Unbeknownst to us until a short while ago, TN is where some of our ancestors lie from 270 years ago. That history was lost in time, knowledge never reaching Mike as a child. Ancestors had long ago moved from Tennessee through the midwest and on to Oregon and Eastern Washington.
With the recent passing of his brother Richard “Dick” Davis, we opted to go on a genealogical quest. And, low and behold, The Davis genealogy that is traceably accurate takes us full circle back here, to East Tennessee. We just moved here four years ago never knowing that we were returning to our roots.

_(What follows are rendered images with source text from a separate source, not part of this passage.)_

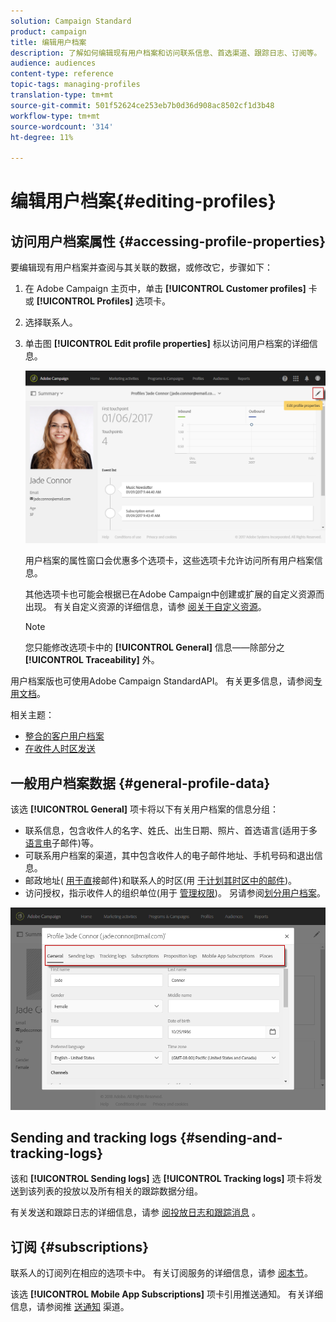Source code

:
 ```yaml
---
solution: Campaign Standard
product: campaign
title: 编辑用户档案
description: 了解如何编辑现有用户档案和访问联系信息、首选渠道、跟踪日志、订阅等。
audience: audiences
content-type: reference
topic-tags: managing-profiles
translation-type: tm+mt
source-git-commit: 501f52624ce253eb7b0d36d908ac8502cf1d3b48
workflow-type: tm+mt
source-wordcount: '314'
ht-degree: 11%

---
```



# 编辑用户档案{#editing-profiles}

## 访问用户档案属性 {#accessing-profile-properties}

要编辑现有用户档案并查阅与其关联的数据，或修改它，步骤如下：

1. 在 Adobe Campaign 主页中，单击 **[!UICONTROL Customer profiles]** 卡或 **[!UICONTROL Profiles]** 选项卡。
1. 选择联系人。
1. 单击图 **[!UICONTROL Edit profile properties]** 标以访问用户档案的详细信息。

   ![](assets/profile_creation2.png)

   用户档案的属性窗口会优惠多个选项卡，这些选项卡允许访问所有用户档案信息。

   其他选项卡也可能会根据已在Adobe Campaign中创建或扩展的自定义资源而出现。 有关自定义资源的详细信息，请参 [阅关于自定义资源](../../developing/using/data-model-concepts.md)。

   >[!NOTE]
   >
   >您只能修改选项卡中的 **[!UICONTROL General]** 信息——除部分之 **[!UICONTROL Traceability]** 外。

用户档案版也可使用Adobe Campaign StandardAPI。 有关更多信息，请参阅[专用文档](../../api/using/updating-profiles.md)。

相关主题：

* [整合的客户用户档案](../../audiences/using/integrated-customer-profile.md)
* [在收件人时区发送](../../sending/using/sending-messages-at-the-recipient-s-time-zone.md)

## 一般用户档案数据 {#general-profile-data}

该选 **[!UICONTROL General]** 项卡将以下有关用户档案的信息分组：

* 联系信息，包含收件人的名字、姓氏、出生日期、照片、首选语言(适用于多 [语言电](../../channels/using/creating-a-multilingual-email.md)子邮件)等。
* 可联系用户档案的渠道，其中包含收件人的电子邮件地址、手机号码和退出信息。
* 邮政地址( [用于直](../../channels/using/about-direct-mail.md)接邮件)和联系人的时区(用 [于计划其时区中的邮件](../../sending/using/sending-messages-at-the-recipient-s-time-zone.md))。
* 访问授权，指示收件人的组织单位(用于 [管理权限](../../administration/using/about-access-management.md))。 另请参阅[划分用户档案](../../administration/using/organizational-units.md#partitioning-profiles)。

![](assets/profile_creation4.png)

## Sending and tracking logs {#sending-and-tracking-logs}

该和 **[!UICONTROL Sending logs]** 选 **[!UICONTROL Tracking logs]** 项卡将发送到该列表的投放以及所有相关的跟踪数据分组。

有关发送和跟踪日志的详细信息，请参 [阅投放日志](../../sending/using/monitoring-a-delivery.md#delivery-logs)[和跟踪消息](../../sending/using/tracking-messages.md) 。

## 订阅 {#subscriptions}

联系人的订阅列在相应的选项卡中。 有关订阅服务的详细信息，请参 [阅本节](../../audiences/using/about-subscriptions.md)。

该选 **[!UICONTROL Mobile App Subscriptions]** 项卡引用推送通知。 有关详细信息，请参阅推 [送通知](../../channels/using/about-push-notifications.md) 渠道。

We had accurately tracked his ancestry up to James Davis (1789-1876) who was born in Pittsylvania, VA but had settled in Roane County TN here in East Tennessee, along Poplar Creek, with his father, Jonathan and his mother Elizabeth (Chaney) Davis.
With much excitement we set out on a drive to find their graves.
Find-a-grave is an amazing source of information. It was there where we were able to identify the GPS coordinates for the grave stone. With an aerial map with the GPS coordinates, we headed out.
For folks who are interested where the James Davis grave is, it is near Oak Ridge National Laboratory, near the town of Oliver Springs in a small cemetery named “Russell” Cemetery (more on that later.)
The irony of it all, that Poplar Creek, where the Davis family land was located, runs directly through Oak Ridge National Laboratory Land. This was not lost on our family.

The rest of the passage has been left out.